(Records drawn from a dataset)
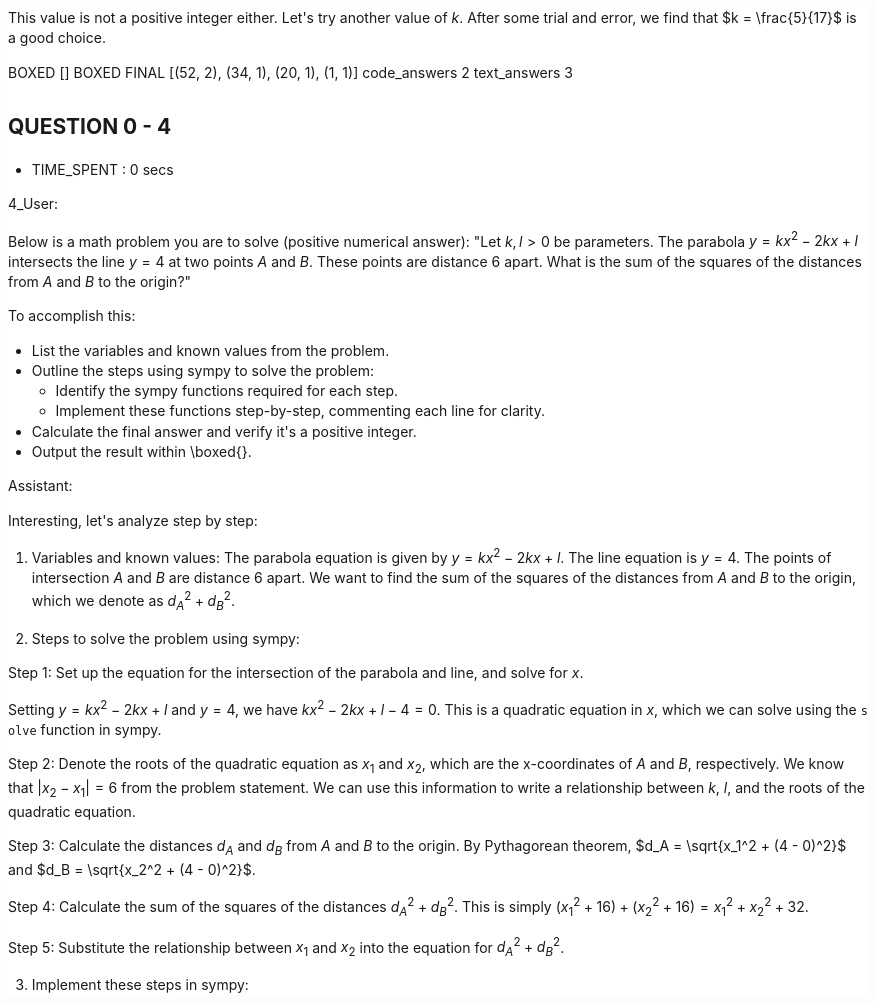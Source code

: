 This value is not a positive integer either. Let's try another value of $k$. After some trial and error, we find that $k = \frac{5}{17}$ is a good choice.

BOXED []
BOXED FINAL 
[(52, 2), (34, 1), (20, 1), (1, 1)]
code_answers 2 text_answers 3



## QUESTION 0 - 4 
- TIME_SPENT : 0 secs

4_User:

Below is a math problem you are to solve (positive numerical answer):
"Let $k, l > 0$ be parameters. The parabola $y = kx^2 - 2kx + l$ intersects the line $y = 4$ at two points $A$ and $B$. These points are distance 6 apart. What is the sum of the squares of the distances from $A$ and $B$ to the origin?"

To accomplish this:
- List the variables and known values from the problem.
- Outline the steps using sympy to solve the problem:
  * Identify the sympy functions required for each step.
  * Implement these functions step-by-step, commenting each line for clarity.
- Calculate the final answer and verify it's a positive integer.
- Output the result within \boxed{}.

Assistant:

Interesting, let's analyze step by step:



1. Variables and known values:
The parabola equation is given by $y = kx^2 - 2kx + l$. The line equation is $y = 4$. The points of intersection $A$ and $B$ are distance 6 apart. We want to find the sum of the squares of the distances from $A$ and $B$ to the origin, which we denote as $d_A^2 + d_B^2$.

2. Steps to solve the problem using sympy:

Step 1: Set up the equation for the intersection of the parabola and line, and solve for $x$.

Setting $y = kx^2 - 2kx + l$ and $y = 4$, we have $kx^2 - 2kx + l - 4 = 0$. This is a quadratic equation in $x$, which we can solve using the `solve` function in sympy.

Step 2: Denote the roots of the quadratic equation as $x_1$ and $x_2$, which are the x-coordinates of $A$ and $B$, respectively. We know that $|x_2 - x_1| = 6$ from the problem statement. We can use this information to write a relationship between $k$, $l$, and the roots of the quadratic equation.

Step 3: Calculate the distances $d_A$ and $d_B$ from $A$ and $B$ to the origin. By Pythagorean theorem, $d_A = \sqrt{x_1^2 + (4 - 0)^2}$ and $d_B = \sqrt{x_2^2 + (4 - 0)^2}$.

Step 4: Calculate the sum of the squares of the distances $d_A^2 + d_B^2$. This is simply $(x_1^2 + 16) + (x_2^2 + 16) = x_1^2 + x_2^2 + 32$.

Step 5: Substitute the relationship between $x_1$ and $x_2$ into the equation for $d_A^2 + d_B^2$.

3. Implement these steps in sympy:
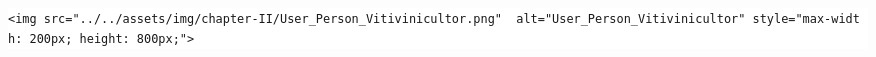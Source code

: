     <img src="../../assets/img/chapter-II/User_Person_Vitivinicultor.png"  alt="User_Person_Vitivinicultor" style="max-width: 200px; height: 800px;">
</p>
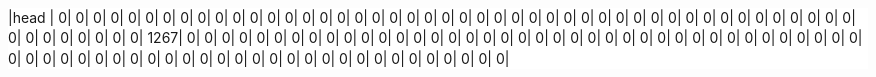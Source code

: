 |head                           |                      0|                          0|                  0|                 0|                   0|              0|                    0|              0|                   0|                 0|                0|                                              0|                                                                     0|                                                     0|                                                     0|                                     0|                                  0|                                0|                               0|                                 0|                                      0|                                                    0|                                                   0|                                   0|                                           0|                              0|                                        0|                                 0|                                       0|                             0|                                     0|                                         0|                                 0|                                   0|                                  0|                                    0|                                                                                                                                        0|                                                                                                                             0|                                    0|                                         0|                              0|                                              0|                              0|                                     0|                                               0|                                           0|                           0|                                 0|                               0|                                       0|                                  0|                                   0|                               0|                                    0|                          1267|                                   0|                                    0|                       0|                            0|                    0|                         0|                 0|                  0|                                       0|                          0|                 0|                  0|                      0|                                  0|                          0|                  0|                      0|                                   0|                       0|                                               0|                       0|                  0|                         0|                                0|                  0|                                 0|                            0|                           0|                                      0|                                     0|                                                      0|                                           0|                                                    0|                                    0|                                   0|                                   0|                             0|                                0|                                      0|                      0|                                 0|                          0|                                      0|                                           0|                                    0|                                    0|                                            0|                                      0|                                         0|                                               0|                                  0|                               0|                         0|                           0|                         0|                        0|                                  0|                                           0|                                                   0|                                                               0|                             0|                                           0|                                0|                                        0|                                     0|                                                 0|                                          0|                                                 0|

Task brief | The expected output is every entry, retyped exactly, with all pictures removed.

Exercise answer |
Source code

: This value is not a positive integer either. Let's try another value of $k$. After some trial and error, we find that $k = \frac{5}{17}$ is a good choice.

BOXED []
BOXED FINAL 
[(52, 2), (34, 1), (20, 1), (1, 1)]
code_answers 2 text_answers 3



## QUESTION 0 - 4 
- TIME_SPENT : 0 secs

4_User:

Below is a math problem you are to solve (positive numerical answer):
"Let $k, l > 0$ be parameters. The parabola $y = kx^2 - 2kx + l$ intersects the line $y = 4$ at two points $A$ and $B$. These points are distance 6 apart. What is the sum of the squares of the distances from $A$ and $B$ to the origin?"

To accomplish this:
- List the variables and known values from the problem.
- Outline the steps using sympy to solve the problem:
  * Identify the sympy functions required for each step.
  * Implement these functions step-by-step, commenting each line for clarity.
- Calculate the final answer and verify it's a positive integer.
- Output the result within \boxed{}.

Assistant:

Interesting, let's analyze step by step:



1. Variables and known values:
The parabola equation is given by $y = kx^2 - 2kx + l$. The line equation is $y = 4$. The points of intersection $A$ and $B$ are distance 6 apart. We want to find the sum of the squares of the distances from $A$ and $B$ to the origin, which we denote as $d_A^2 + d_B^2$.

2. Steps to solve the problem using sympy:

Step 1: Set up the equation for the intersection of the parabola and line, and solve for $x$.

Setting $y = kx^2 - 2kx + l$ and $y = 4$, we have $kx^2 - 2kx + l - 4 = 0$. This is a quadratic equation in $x$, which we can solve using the `solve` function in sympy.

Step 2: Denote the roots of the quadratic equation as $x_1$ and $x_2$, which are the x-coordinates of $A$ and $B$, respectively. We know that $|x_2 - x_1| = 6$ from the problem statement. We can use this information to write a relationship between $k$, $l$, and the roots of the quadratic equation.

Step 3: Calculate the distances $d_A$ and $d_B$ from $A$ and $B$ to the origin. By Pythagorean theorem, $d_A = \sqrt{x_1^2 + (4 - 0)^2}$ and $d_B = \sqrt{x_2^2 + (4 - 0)^2}$.

Step 4: Calculate the sum of the squares of the distances $d_A^2 + d_B^2$. This is simply $(x_1^2 + 16) + (x_2^2 + 16) = x_1^2 + x_2^2 + 32$.

Step 5: Substitute the relationship between $x_1$ and $x_2$ into the equation for $d_A^2 + d_B^2$.

3. Implement these steps in sympy:
Source code

:     <img src="../../assets/img/chapter-II/User_Person_Vitivinicultor.png"  alt="User_Person_Vitivinicultor" style="max-width: 200px; height: 800px;">
</p>
Source code

: |head                           |                      0|                          0|                  0|                 0|                   0|              0|                    0|              0|                   0|                 0|                0|                                              0|                                                                     0|                                                     0|                                                     0|                                     0|                                  0|                                0|                               0|                                 0|                                      0|                                                    0|                                                   0|                                   0|                                           0|                              0|                                        0|                                 0|                                       0|                             0|                                     0|                                         0|                                 0|                                   0|                                  0|                                    0|                                                                                                                                        0|                                                                                                                             0|                                    0|                                         0|                              0|                                              0|                              0|                                     0|                                               0|                                           0|                           0|                                 0|                               0|                                       0|                                  0|                                   0|                               0|                                    0|                          1267|                                   0|                                    0|                       0|                            0|                    0|                         0|                 0|                  0|                                       0|                          0|                 0|                  0|                      0|                                  0|                          0|                  0|                      0|                                   0|                       0|                                               0|                       0|                  0|                         0|                                0|                  0|                                 0|                            0|                           0|                                      0|                                     0|                                                      0|                                           0|                                                    0|                                    0|                                   0|                                   0|                             0|                                0|                                      0|                      0|                                 0|                          0|                                      0|                                           0|                                    0|                                    0|                                            0|                                      0|                                         0|                                               0|                                  0|                               0|                         0|                           0|                         0|                        0|                                  0|                                           0|                                                   0|                                                               0|                             0|                                           0|                                0|                                        0|                                     0|                                                 0|                                          0|                                                 0|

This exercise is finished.